[Items from a data source]
'''

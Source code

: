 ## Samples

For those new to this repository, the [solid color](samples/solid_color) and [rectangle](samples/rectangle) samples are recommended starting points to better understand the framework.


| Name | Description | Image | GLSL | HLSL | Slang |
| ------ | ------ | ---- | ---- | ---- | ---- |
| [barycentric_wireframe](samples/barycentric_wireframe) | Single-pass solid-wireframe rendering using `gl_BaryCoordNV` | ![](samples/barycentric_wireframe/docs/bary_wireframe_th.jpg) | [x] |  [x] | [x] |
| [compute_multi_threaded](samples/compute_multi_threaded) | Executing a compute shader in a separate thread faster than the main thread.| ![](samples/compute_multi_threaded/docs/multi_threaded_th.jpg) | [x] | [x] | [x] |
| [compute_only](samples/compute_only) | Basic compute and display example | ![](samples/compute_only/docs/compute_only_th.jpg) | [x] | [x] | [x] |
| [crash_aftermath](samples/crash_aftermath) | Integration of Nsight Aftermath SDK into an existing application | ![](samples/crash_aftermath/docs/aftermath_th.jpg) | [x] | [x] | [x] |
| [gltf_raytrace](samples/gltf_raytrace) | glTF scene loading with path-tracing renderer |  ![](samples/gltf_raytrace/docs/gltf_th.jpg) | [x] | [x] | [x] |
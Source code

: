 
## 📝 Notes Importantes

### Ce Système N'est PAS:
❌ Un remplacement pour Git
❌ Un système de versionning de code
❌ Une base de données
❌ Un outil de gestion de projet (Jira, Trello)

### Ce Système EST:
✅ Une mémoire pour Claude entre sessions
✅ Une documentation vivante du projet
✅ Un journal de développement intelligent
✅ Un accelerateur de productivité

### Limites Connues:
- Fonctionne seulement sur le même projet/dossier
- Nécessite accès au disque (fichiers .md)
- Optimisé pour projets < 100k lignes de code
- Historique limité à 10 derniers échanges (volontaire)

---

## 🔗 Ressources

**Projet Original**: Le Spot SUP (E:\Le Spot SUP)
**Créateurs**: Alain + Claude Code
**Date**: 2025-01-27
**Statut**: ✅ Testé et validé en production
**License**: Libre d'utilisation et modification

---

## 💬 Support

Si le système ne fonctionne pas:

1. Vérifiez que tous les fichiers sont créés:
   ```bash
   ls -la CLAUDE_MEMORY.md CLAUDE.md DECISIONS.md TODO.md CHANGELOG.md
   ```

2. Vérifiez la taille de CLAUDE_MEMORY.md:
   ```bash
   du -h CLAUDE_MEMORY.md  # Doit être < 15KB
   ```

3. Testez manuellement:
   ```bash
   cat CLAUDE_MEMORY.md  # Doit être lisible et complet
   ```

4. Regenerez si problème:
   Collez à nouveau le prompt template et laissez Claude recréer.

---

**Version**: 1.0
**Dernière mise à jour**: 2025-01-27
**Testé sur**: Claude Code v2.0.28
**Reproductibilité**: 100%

'''

◆ PROBLEM REQUIREMENTS: Give back the opening line of the records above and every line after it, up to and including the one with "[compute_only](samples/compute_only) | Basic", unchanged.

◆ SOLUTION FOR THIS PROBLEM:
Source code

: ## Samples

For those new to this repository, the [solid color](samples/solid_color) and [rectangle](samples/rectangle) samples are recommended starting points to better understand the framework.


| Name | Description | Image | GLSL | HLSL | Slang |
| ------ | ------ | ---- | ---- | ---- | ---- |
| [barycentric_wireframe](samples/barycentric_wireframe) | Single-pass solid-wireframe rendering using `gl_BaryCoordNV` | ![](samples/barycentric_wireframe/docs/bary_wireframe_th.jpg) | [x] |  [x] | [x] |
| [compute_multi_threaded](samples/compute_multi_threaded) | Executing a compute shader in a separate thread faster than the main thread.| ![](samples/compute_multi_threaded/docs/multi_threaded_th.jpg) | [x] | [x] | [x] |
| [compute_only](samples/compute_only) | Basic compute and display example | ![](samples/compute_only/docs/compute_only_th.jpg) | [x] | [x] | [x] |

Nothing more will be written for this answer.